#### Document images with source code
______

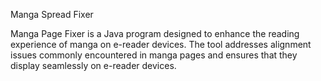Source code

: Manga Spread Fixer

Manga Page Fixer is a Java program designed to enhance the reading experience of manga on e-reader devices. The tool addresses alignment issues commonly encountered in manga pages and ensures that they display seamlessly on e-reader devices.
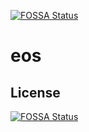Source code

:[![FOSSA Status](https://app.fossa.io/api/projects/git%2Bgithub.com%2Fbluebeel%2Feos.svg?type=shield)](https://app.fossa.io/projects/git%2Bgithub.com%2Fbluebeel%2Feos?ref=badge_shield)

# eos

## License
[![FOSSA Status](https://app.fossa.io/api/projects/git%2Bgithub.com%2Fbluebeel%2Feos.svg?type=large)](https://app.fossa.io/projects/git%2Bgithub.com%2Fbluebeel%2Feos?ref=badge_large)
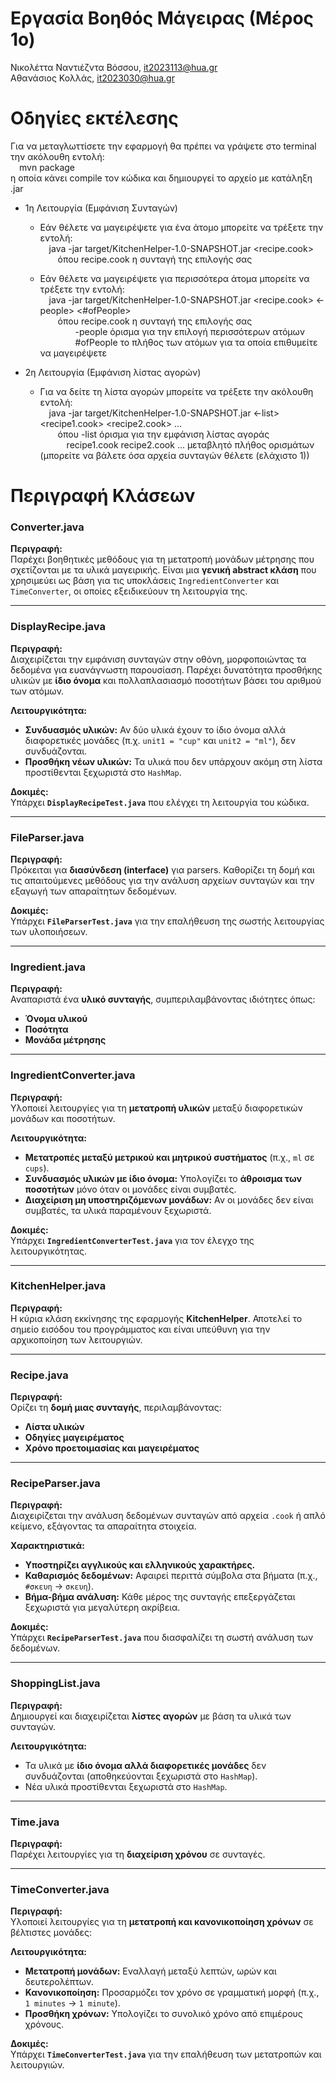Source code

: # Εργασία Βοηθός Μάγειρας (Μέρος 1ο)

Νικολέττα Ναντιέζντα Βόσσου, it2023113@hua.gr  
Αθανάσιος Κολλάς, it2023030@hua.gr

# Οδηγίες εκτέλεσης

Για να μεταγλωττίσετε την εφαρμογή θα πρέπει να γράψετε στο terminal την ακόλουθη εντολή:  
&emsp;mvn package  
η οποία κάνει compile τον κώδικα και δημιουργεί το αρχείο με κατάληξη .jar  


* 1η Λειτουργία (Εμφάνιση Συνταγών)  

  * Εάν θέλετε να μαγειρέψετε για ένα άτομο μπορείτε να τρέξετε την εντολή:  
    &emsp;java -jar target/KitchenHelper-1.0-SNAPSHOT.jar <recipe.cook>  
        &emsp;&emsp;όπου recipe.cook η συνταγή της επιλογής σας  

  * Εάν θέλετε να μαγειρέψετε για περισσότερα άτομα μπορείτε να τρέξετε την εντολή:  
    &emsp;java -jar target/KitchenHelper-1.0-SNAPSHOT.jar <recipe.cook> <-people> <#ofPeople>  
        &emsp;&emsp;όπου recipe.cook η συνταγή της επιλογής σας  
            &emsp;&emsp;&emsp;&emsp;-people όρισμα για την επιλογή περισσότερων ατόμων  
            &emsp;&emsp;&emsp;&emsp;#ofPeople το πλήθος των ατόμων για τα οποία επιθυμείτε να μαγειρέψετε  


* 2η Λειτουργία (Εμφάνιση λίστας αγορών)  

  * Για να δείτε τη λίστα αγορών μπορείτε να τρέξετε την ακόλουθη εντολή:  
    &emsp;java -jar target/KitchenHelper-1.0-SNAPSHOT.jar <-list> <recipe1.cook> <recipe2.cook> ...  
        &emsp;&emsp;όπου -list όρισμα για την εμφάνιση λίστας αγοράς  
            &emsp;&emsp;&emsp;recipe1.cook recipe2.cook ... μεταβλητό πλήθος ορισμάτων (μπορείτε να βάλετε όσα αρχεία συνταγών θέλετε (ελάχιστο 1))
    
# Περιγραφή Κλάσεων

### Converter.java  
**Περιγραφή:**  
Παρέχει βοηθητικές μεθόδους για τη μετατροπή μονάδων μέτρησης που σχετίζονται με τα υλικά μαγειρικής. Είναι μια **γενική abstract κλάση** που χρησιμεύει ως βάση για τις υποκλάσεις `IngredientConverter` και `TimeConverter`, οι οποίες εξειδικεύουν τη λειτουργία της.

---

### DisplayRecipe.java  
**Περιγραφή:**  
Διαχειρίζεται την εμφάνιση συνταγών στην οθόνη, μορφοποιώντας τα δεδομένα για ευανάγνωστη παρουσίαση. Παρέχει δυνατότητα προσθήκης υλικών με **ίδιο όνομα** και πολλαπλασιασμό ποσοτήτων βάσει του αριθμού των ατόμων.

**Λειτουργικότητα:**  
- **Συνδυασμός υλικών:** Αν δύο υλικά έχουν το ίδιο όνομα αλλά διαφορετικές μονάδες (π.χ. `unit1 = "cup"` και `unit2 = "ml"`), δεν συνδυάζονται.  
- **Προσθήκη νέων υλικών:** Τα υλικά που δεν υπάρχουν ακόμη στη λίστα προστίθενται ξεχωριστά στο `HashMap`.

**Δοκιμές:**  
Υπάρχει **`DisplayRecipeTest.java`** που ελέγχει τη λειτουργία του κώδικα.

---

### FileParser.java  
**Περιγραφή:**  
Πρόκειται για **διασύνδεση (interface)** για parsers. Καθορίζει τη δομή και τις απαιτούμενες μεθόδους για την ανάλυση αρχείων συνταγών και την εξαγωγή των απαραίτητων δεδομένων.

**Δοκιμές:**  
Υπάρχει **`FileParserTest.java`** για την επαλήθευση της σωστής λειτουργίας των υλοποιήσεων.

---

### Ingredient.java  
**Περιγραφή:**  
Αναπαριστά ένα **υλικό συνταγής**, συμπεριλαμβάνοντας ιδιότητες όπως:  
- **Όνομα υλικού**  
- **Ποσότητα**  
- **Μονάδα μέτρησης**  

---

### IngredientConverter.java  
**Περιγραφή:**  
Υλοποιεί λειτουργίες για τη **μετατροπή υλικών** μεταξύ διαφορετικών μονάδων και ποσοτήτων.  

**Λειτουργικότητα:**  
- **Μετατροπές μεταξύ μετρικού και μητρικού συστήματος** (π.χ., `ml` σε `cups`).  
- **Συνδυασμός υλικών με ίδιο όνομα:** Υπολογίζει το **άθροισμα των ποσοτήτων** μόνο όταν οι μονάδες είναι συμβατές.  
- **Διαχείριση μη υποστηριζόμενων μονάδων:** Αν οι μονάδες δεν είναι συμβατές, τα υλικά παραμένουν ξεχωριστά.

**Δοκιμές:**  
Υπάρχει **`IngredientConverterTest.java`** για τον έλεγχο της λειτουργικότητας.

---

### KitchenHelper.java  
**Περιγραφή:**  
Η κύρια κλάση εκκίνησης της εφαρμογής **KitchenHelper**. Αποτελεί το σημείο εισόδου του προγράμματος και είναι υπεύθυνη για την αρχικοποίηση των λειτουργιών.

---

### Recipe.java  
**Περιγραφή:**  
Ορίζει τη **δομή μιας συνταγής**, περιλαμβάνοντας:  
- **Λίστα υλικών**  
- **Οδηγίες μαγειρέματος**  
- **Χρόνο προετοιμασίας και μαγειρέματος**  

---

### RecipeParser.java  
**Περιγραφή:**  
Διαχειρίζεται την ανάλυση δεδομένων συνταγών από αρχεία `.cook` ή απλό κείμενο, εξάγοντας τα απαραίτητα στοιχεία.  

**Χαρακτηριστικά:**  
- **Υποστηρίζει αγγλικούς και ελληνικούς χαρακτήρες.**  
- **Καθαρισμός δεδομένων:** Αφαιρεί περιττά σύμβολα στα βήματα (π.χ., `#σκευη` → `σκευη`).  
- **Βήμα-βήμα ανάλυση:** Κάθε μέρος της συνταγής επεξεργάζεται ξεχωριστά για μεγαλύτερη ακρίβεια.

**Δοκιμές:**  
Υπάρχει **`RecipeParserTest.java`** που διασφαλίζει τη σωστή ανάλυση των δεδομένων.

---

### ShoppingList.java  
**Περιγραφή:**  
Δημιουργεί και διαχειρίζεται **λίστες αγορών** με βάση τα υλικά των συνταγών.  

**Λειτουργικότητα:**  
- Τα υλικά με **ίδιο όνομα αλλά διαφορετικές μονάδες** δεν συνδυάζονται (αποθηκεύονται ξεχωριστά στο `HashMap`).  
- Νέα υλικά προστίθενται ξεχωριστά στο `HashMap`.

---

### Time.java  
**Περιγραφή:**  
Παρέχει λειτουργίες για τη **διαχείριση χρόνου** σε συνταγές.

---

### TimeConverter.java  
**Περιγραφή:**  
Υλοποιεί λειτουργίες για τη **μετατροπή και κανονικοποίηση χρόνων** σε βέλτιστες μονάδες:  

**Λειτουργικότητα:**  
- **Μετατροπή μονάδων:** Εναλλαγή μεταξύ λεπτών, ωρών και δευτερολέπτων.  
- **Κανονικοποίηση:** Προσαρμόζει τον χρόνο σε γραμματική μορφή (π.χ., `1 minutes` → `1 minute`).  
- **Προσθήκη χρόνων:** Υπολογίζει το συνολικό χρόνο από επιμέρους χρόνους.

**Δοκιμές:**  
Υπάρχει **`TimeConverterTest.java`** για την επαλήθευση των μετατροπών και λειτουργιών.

______

#### About this exercise
From the records above, reproduce exactly the lines from the one with "Μάγειρας (Μέρος 1ο)" to the one with "μαγειρέψετε για περισσότερα", both included, and no others.

#### Problem solution
: # Εργασία Βοηθός Μάγειρας (Μέρος 1ο)

Νικολέττα Ναντιέζντα Βόσσου, it2023113@hua.gr  
Αθανάσιος Κολλάς, it2023030@hua.gr

# Οδηγίες εκτέλεσης

Για να μεταγλωττίσετε την εφαρμογή θα πρέπει να γράψετε στο terminal την ακόλουθη εντολή:  
&emsp;mvn package  
η οποία κάνει compile τον κώδικα και δημιουργεί το αρχείο με κατάληξη .jar  


* 1η Λειτουργία (Εμφάνιση Συνταγών)  

  * Εάν θέλετε να μαγειρέψετε για ένα άτομο μπορείτε να τρέξετε την εντολή:  
    &emsp;java -jar target/KitchenHelper-1.0-SNAPSHOT.jar <recipe.cook>  
        &emsp;&emsp;όπου recipe.cook η συνταγή της επιλογής σας  

  * Εάν θέλετε να μαγειρέψετε για περισσότερα άτομα μπορείτε να τρέξετε την εντολή:  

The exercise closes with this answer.